Which of the lines in the records below hold the string "port"? Copy every one of them.

▽

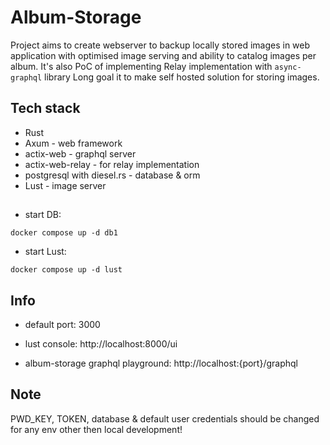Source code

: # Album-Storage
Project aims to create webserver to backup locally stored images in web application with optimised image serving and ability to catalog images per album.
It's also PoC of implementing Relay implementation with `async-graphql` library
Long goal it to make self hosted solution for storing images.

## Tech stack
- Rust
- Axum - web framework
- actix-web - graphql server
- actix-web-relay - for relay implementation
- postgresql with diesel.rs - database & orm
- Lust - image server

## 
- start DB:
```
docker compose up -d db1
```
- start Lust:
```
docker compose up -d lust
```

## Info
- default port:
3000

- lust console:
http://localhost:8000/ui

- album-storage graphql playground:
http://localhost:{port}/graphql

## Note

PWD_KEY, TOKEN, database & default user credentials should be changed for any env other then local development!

△

**Response to the exercise:**
- default port:
http://localhost:{port}/graphql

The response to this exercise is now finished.